- _Your task_
Show the lines below that contain the string "OakAddins".

+++ Recorded data +++

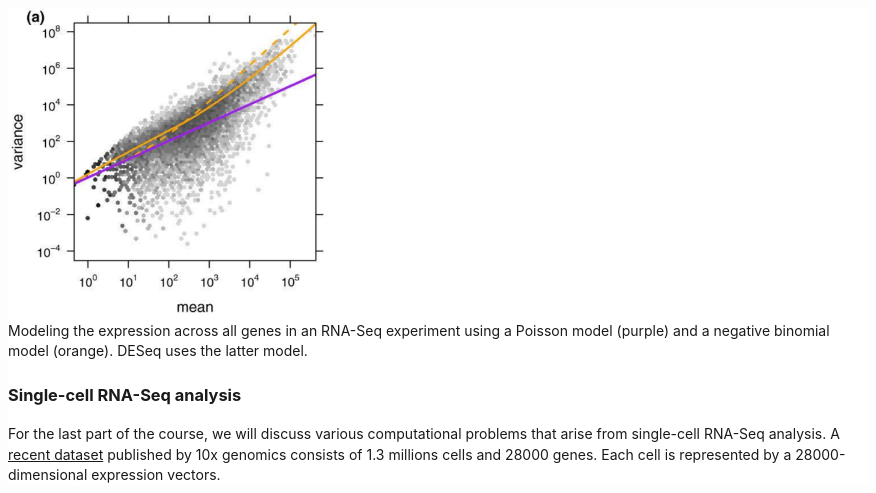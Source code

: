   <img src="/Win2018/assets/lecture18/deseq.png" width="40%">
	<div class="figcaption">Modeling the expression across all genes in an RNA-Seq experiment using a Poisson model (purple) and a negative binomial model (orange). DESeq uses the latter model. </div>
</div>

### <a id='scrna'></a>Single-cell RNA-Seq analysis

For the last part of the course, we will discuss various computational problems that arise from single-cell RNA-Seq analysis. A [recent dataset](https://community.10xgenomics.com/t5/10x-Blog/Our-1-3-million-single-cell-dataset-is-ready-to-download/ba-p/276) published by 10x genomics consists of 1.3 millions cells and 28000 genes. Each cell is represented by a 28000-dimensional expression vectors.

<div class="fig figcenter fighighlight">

+++
+++ Recorded data +++

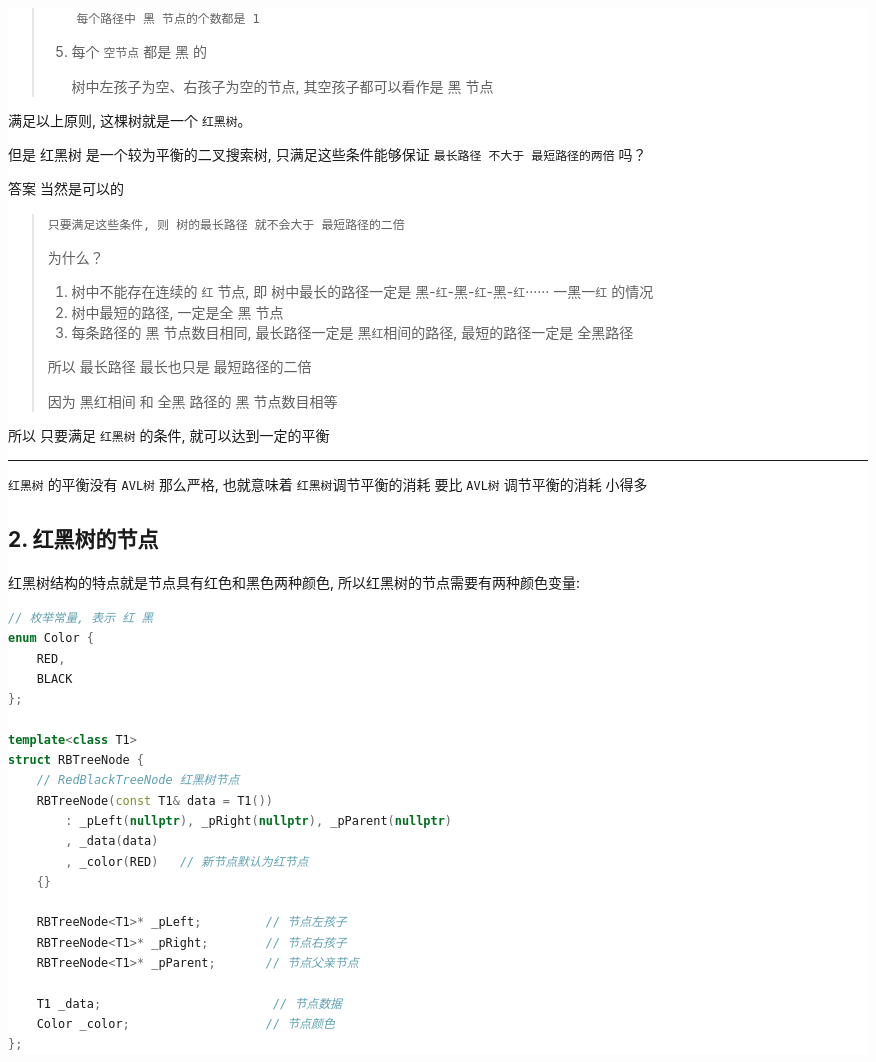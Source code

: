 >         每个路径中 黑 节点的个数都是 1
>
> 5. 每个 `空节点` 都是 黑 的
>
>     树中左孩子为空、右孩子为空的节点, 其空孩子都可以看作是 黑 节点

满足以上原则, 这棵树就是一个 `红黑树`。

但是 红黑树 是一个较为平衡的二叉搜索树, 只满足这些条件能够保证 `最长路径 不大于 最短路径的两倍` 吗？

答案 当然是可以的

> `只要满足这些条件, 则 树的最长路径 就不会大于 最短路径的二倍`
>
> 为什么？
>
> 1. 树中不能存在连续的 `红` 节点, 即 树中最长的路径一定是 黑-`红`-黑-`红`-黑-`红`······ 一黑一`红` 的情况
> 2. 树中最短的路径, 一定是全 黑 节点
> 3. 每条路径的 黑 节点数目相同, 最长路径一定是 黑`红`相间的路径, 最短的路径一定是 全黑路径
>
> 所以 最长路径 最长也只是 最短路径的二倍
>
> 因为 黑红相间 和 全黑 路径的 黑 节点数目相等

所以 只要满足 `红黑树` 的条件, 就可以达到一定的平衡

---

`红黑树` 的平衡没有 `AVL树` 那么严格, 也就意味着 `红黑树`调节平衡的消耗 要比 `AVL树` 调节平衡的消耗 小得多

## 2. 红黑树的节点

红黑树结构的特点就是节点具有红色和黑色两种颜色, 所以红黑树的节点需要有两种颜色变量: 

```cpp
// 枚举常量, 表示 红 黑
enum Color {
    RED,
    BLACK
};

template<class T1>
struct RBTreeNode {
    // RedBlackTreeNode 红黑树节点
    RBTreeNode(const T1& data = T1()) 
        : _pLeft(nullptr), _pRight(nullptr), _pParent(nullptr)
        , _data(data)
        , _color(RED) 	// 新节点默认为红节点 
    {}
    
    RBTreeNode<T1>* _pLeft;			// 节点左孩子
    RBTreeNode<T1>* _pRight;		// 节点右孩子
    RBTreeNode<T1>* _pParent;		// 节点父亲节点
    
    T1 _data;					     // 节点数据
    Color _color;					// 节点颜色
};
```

+++
+++ Recorded data +++

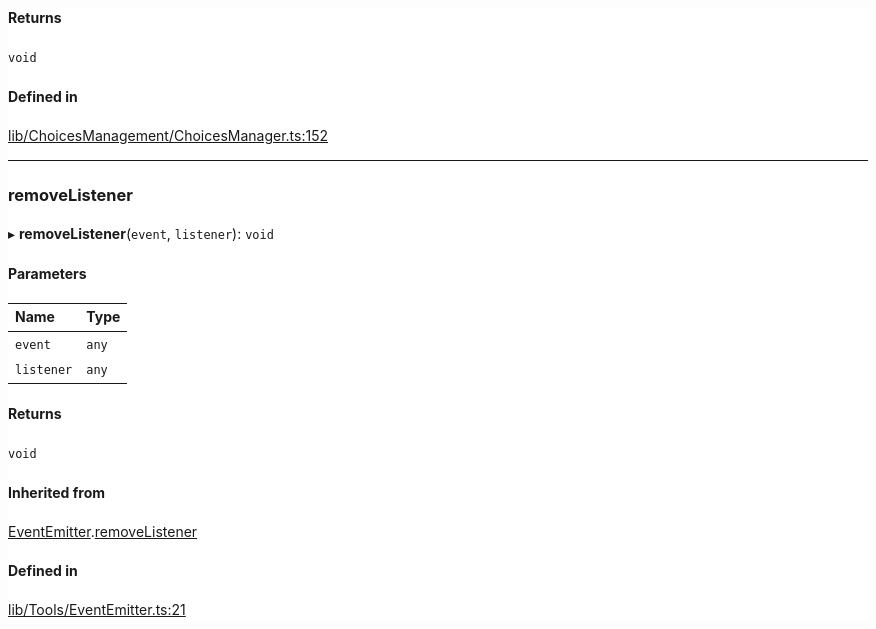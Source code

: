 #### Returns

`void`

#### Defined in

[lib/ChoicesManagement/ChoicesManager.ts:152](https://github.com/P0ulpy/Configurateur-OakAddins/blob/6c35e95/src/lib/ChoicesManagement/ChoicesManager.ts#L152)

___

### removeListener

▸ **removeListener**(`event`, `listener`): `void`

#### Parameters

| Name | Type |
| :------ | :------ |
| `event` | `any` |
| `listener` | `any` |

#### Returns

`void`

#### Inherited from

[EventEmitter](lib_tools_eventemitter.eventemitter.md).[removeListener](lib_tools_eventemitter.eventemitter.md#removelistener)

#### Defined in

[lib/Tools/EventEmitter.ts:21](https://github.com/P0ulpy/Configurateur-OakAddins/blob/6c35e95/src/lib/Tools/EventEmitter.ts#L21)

+++

- _Written solution_
[lib/ChoicesManagement/ChoicesManager.ts:152](https://github.com/P0ulpy/Configurateur-OakAddins/blob/6c35e95/src/lib/ChoicesManagement/ChoicesManager.ts#L152)
[lib/Tools/EventEmitter.ts:21](https://github.com/P0ulpy/Configurateur-OakAddins/blob/6c35e95/src/lib/Tools/EventEmitter.ts#L21)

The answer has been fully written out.